New York Knicks Defense Will Be Their Best Offense

Vin GetzCorrespondent INovember 14, 2012

NEW YORK, NY - NOVEMBER 02: Norris Cole #30 of the Miami Heat loses control of the ball driving to the basket against Raymond Felton #2 of the New York Knicks at Madison Square Garden on November 2, 2012 in New York City. NOTE TO USER: User expressly acknowledges and agrees that, by downloading and or using this photograph, user is consenting to the terms and conditions of the Getty Images License Agreement.  (Photo by Nick Laham/Getty Images)
Nick Laham/Getty Images

The New York Knicks are flexing the most potent defense in basketball under Mike Woodson, and it's rubbing off on their offense.

When Woodson took over the Knicks following Mike D'Antoni's game-day resignation, you knew the defense was going to get a little more attention.

And straight away, the Knicks annihilated the Portland Trail Blazers, 121-79, that evening. It was the lowest number of points given up by the Knicks since they played the Charlotte Bobcats almost two months prior.

Woodson was hired in the first place as D’Antoni’s defensive assistant. It was well-known as far back as Phoenix that a stubborn D’Antoni needed help on that side of the ball. According to the New York Post,

"D'Antoni long opposed hiring a defensive assistant when it was suggested in Phoenix, but Knicks management convinced him after the team struggled on the defensive end the past three years."

In terms of defense, incredulously, Mike D’Antoni was a worse coach than Isiah Thomas. Thomas’ teams gave up 100.3 (20th) and a pretty high 103.5 (22nd) points per game during his two-year tenure as head coach.

Mike D’Antoni? 107.8 (28th), 105.9 (28th) and 105.7 (28th) during his three full years. These are big, difference-making numbers for a team that likes to consider itself a contender.

The Knicks hired Woodson as assistant and suddenly they gave up about 11 less points a game, coming in at 94.7 (11th).

Now you can say that this grand defensive leap was due to Tyson Chandler and the horrible teams D’Antoni inherited. Only some of it was, really. The Stoudemire-Anthony team of 2010-11 didn’t play much planned defense (105.7 PPG). And last season,  D’Antoni yielded 96.5 PPG to Woodson's 91.5, a serious five-point gap, with the exact same team.

The difference in styles and defensive focus between the two coaches is so stark, New York Magazine calls Woodson “The Anti D’Antoni.”

The result of this defensive shift has been wins. Woodson took over on the heels of a six-game losing streak. Since then, the Knicks have not lost two regular season games in a row. They are 23-6 under Woodson.

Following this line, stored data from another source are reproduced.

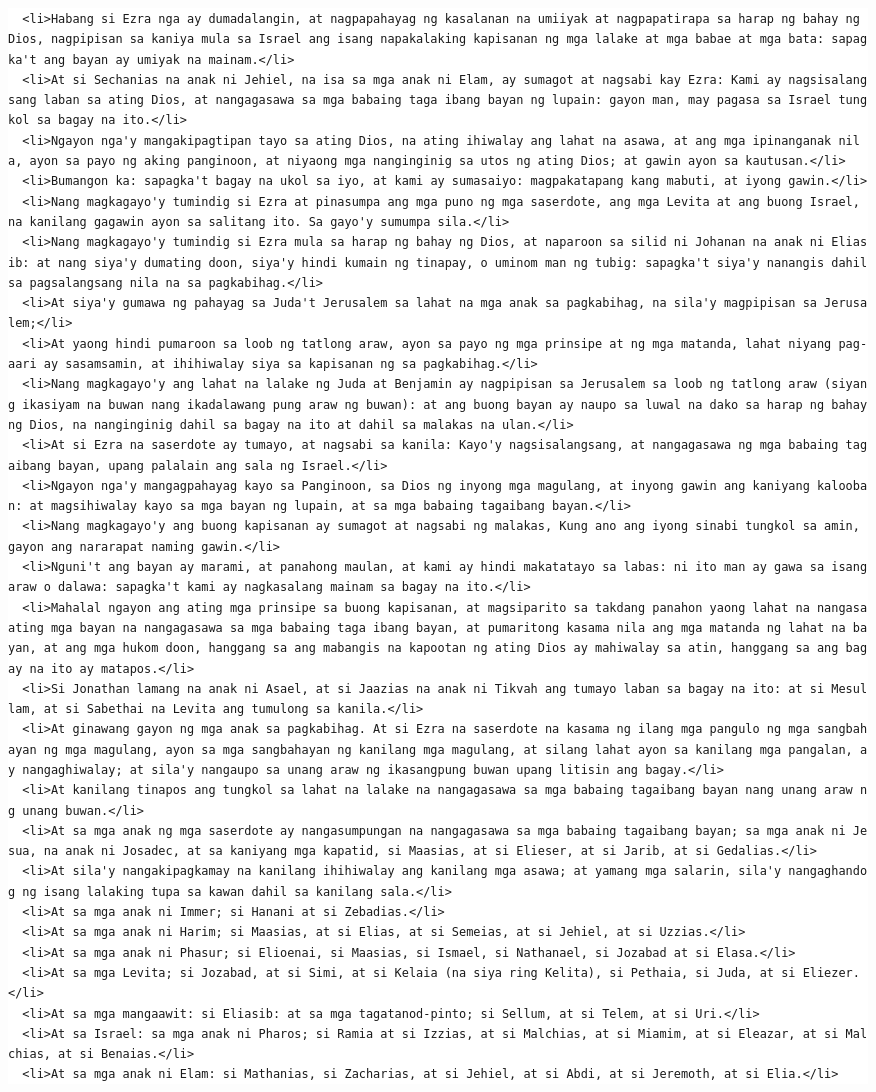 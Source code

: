       <li>Habang si Ezra nga ay dumadalangin, at nagpapahayag ng kasalanan na umiiyak at nagpapatirapa sa harap ng bahay ng Dios, nagpipisan sa kaniya mula sa Israel ang isang napakalaking kapisanan ng mga lalake at mga babae at mga bata: sapagka't ang bayan ay umiyak na mainam.</li>
      <li>At si Sechanias na anak ni Jehiel, na isa sa mga anak ni Elam, ay sumagot at nagsabi kay Ezra: Kami ay nagsisalangsang laban sa ating Dios, at nangagasawa sa mga babaing taga ibang bayan ng lupain: gayon man, may pagasa sa Israel tungkol sa bagay na ito.</li>
      <li>Ngayon nga'y mangakipagtipan tayo sa ating Dios, na ating ihiwalay ang lahat na asawa, at ang mga ipinanganak nila, ayon sa payo ng aking panginoon, at niyaong mga nanginginig sa utos ng ating Dios; at gawin ayon sa kautusan.</li>
      <li>Bumangon ka: sapagka't bagay na ukol sa iyo, at kami ay sumasaiyo: magpakatapang kang mabuti, at iyong gawin.</li>
      <li>Nang magkagayo'y tumindig si Ezra at pinasumpa ang mga puno ng mga saserdote, ang mga Levita at ang buong Israel, na kanilang gagawin ayon sa salitang ito. Sa gayo'y sumumpa sila.</li>
      <li>Nang magkagayo'y tumindig si Ezra mula sa harap ng bahay ng Dios, at naparoon sa silid ni Johanan na anak ni Eliasib: at nang siya'y dumating doon, siya'y hindi kumain ng tinapay, o uminom man ng tubig: sapagka't siya'y nanangis dahil sa pagsalangsang nila na sa pagkabihag.</li>
      <li>At siya'y gumawa ng pahayag sa Juda't Jerusalem sa lahat na mga anak sa pagkabihag, na sila'y magpipisan sa Jerusalem;</li>
      <li>At yaong hindi pumaroon sa loob ng tatlong araw, ayon sa payo ng mga prinsipe at ng mga matanda, lahat niyang pag-aari ay sasamsamin, at ihihiwalay siya sa kapisanan ng sa pagkabihag.</li>
      <li>Nang magkagayo'y ang lahat na lalake ng Juda at Benjamin ay nagpipisan sa Jerusalem sa loob ng tatlong araw (siyang ikasiyam na buwan nang ikadalawang pung araw ng buwan): at ang buong bayan ay naupo sa luwal na dako sa harap ng bahay ng Dios, na nanginginig dahil sa bagay na ito at dahil sa malakas na ulan.</li>
      <li>At si Ezra na saserdote ay tumayo, at nagsabi sa kanila: Kayo'y nagsisalangsang, at nangagasawa ng mga babaing tagaibang bayan, upang palalain ang sala ng Israel.</li>
      <li>Ngayon nga'y mangagpahayag kayo sa Panginoon, sa Dios ng inyong mga magulang, at inyong gawin ang kaniyang kalooban: at magsihiwalay kayo sa mga bayan ng lupain, at sa mga babaing tagaibang bayan.</li>
      <li>Nang magkagayo'y ang buong kapisanan ay sumagot at nagsabi ng malakas, Kung ano ang iyong sinabi tungkol sa amin, gayon ang nararapat naming gawin.</li>
      <li>Nguni't ang bayan ay marami, at panahong maulan, at kami ay hindi makatatayo sa labas: ni ito man ay gawa sa isang araw o dalawa: sapagka't kami ay nagkasalang mainam sa bagay na ito.</li>
      <li>Mahalal ngayon ang ating mga prinsipe sa buong kapisanan, at magsiparito sa takdang panahon yaong lahat na nangasa ating mga bayan na nangagasawa sa mga babaing taga ibang bayan, at pumaritong kasama nila ang mga matanda ng lahat na bayan, at ang mga hukom doon, hanggang sa ang mabangis na kapootan ng ating Dios ay mahiwalay sa atin, hanggang sa ang bagay na ito ay matapos.</li>
      <li>Si Jonathan lamang na anak ni Asael, at si Jaazias na anak ni Tikvah ang tumayo laban sa bagay na ito: at si Mesullam, at si Sabethai na Levita ang tumulong sa kanila.</li>
      <li>At ginawang gayon ng mga anak sa pagkabihag. At si Ezra na saserdote na kasama ng ilang mga pangulo ng mga sangbahayan ng mga magulang, ayon sa mga sangbahayan ng kanilang mga magulang, at silang lahat ayon sa kanilang mga pangalan, ay nangaghiwalay; at sila'y nangaupo sa unang araw ng ikasangpung buwan upang litisin ang bagay.</li>
      <li>At kanilang tinapos ang tungkol sa lahat na lalake na nangagasawa sa mga babaing tagaibang bayan nang unang araw ng unang buwan.</li>
      <li>At sa mga anak ng mga saserdote ay nangasumpungan na nangagasawa sa mga babaing tagaibang bayan; sa mga anak ni Jesua, na anak ni Josadec, at sa kaniyang mga kapatid, si Maasias, at si Elieser, at si Jarib, at si Gedalias.</li>
      <li>At sila'y nangakipagkamay na kanilang ihihiwalay ang kanilang mga asawa; at yamang mga salarin, sila'y nangaghandog ng isang lalaking tupa sa kawan dahil sa kanilang sala.</li>
      <li>At sa mga anak ni Immer; si Hanani at si Zebadias.</li>
      <li>At sa mga anak ni Harim; si Maasias, at si Elias, at si Semeias, at si Jehiel, at si Uzzias.</li>
      <li>At sa mga anak ni Phasur; si Elioenai, si Maasias, si Ismael, si Nathanael, si Jozabad at si Elasa.</li>
      <li>At sa mga Levita; si Jozabad, at si Simi, at si Kelaia (na siya ring Kelita), si Pethaia, si Juda, at si Eliezer.</li>
      <li>At sa mga mangaawit: si Eliasib: at sa mga tagatanod-pinto; si Sellum, at si Telem, at si Uri.</li>
      <li>At sa Israel: sa mga anak ni Pharos; si Ramia at si Izzias, at si Malchias, at si Miamim, at si Eleazar, at si Malchias, at si Benaias.</li>
      <li>At sa mga anak ni Elam: si Mathanias, si Zacharias, at si Jehiel, at si Abdi, at si Jeremoth, at si Elia.</li>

This season, the Knicks are 5-0 so far and have the best defense in the league, giving up the fewest points at a suffocating 87.8 PPG. They continue to have an outlandish differential plus-15 points.

The Knicks have yet to give up 100 points to a team this season and held the full-staffed No. 1 offense in the Miami Heat to just 84 points.

In Woodson’s 29 games, the Knicks have given up 100 points only six times. They are 4-2 in those games. So it seems, even on the rare occasion when the game gets away from them defensively, Woodson has the team programmed to step up.

It’s obvious that the Knicks’ defensive improvement under Mike Woodson has lead to a better record and a better team all-around.

But what about the ways the Knicks’ defense has directly improved their offense?

When your team is giving up 106-108 points a game and the time of possession required to score that many points, your offense needs to score more in less time. It means less time to set up. Over time, more shots/less time usually means a lower field goal percentage.

It must also be a little exhausting for this Knicks build to have to rev the offensive engine to such heights day-in and day-out over 82 games. And they didn’t get any younger this year.

Keeping opponents to anywhere in the 88-93 point range, slowing down the game and fewer possessions for both the Knicks and their opponents all conspire to make New York’s offense more efficient.

In fact, the Knicks are 27th in possessions, but have the No. 2 offense in the league and, as Ian Begley of ESPN notes, “are second in offensive efficiency (points per 100 possessions) at 112.”

The Knicks also currently lead the league in steals per game. On the flip side, the Knicks are protecting the ball, which can be considered defensive play. They cough up the fewest turnovers right now, while causing the second most per game at near a big-time 18.5.

It would be nice to see some improvements on the boards, where the Knicks have fallen off a bit.

But they are dominating the ball and the game like they haven’t in about 20 years. The Knicks are winning like they haven’t in 20 years. And it’s not just this year. This started as soon as Woodson took over. The offense is strong. The defense is better. But it’s the two working together that is finally making the Knicks a contender for the Eastern crown.

In the end, it will come down to figuring out how to shut down the Miami Heat, who by the way, aren’t playing the best defense.